Como é do seu conhecimento, o arrasto de fundo em alto mar é amplamente reconhecido como uma das práticas de pesca mais destrutivas e a mais séria ameaça aos ecossistemas de águas profundas no Atlântico Nordeste. Dois estudos recentes destacam as constantes preocupações dos cientistas sobre o impacto da pesca de arrasto no fundo do mar:

– Num estudo publicado em abril deste ano na revista Nature, investigadores açorianos do Departamento de Oceanografia e Pescas da Universidade dos Açores descobriram que o impacto negativo da pesca de arrasto em corais e esponjas em montes submarinos no Atlântico Nordeste é provavelmente 296 a 1719 vezes maior do que o impacto da pesca de palangre – o método de pesca de profundidade mais utilizado nos Açores e na Madeira. Os autores do estudo concluíram que “o arrasto de fundo de profundidade é o mais destrutivo método de pesca de profundidade e um assunto preocupante à escala global” e que “a não ser que sejam levadas a cabo mudanças radicais a nível da governança e da gestão, os danos aos ecossistemas de profundidade serão em breve irreversíveis”.[1]

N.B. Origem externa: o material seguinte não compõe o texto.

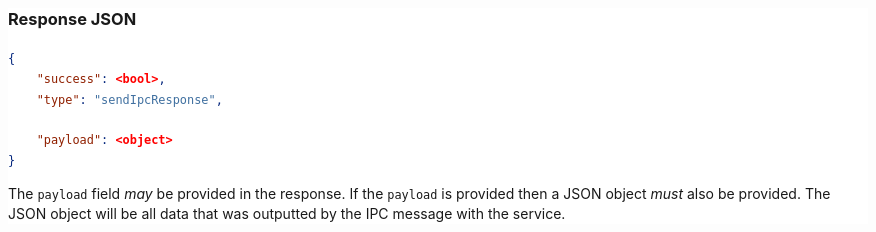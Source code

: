 ### Response JSON

```json
{
    "success": <bool>,
    "type": "sendIpcResponse",

    "payload": <object>
}
```

The `payload` field *may* be provided in the response. If the
`payload` is provided then a JSON object *must* also be provided.
The JSON object will be all data that was outputted by the IPC
message with the service.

– Um novo estudo publicado em maio deste ano na revista Proceedings of the National Academy of Sciences descobriu que “arrasto de fundo intenso e ininterrupto é responsável por transformar grandes porções do talude continental profundo em desertos de fauna e paisagens marinhas altamente degradadas”. O estudo concluiu que a pesca de arrasto de fundo “representa uma grande ameaça para os ecossistemas do mar profundo à escala global”.[2]

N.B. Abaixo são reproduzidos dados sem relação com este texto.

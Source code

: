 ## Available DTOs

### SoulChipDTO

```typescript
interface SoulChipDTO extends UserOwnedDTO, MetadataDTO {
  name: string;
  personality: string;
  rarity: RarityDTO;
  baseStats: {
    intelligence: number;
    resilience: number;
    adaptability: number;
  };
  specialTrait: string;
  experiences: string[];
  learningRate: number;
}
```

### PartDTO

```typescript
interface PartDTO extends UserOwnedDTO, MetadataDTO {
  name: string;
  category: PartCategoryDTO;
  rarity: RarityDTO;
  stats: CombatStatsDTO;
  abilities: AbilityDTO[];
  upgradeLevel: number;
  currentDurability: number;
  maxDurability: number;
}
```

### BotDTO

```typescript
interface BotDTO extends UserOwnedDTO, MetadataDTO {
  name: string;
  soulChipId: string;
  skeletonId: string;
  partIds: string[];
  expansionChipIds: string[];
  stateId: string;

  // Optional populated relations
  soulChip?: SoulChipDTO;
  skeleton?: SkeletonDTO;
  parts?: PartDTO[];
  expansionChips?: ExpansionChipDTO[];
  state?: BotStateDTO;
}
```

Finalmente, gostaríamos de realçar que durante a última década o tema da pesca de profundidade destrutiva tem sido alvo de intensas negociações na Assembleia Geral das Nações Unidas e em reuniões da Conferência das Partes da Convenção sobre Diversidade Biológica e da Organização das Nações Unidas para Alimentação e Agricultura – negociações onde Portugal tem tido um papel significativo e construtivo. É urgente que uma abordagem semelhante seja adotada nas negociações para a nova legislação comunitária para a gestão das pescas de profundidade para proteger a biodiversidade no ambiente marinho e assegurar pescarias de profundidade sustentáveis.

 

Atenciosamente,

Gonçalo CarvalhoSciaenacarvalho.gf@gmail.com+351 936257281
Angela MorgadoWWF Portugalamorgado@wwf.panda.org
Nuno BarrosSPEAnuno.barros@spea.pt
João CorreiaAPECEjoao.correia@apece.pt
Matthew GianniDSCCmatthewgianni@gmail.com

 

 

[1] Pham et al. (2014). Deep-­water longline fishing has reduced impact on Vulnerable Marine Ecosystems. Scientific Reports, 4, 4837, doi:10.1038/srep04837

http://www.nature.com/srep/2014/140429/srep04837/full/srep04837.html – ref60

 

[2] Pusceddu et al. (2014). Chronic and intensive bottom trawling impairs deep-sea biodiversity and ecosystem functioning.Proceedings of the National Academy of Sciences of the United States.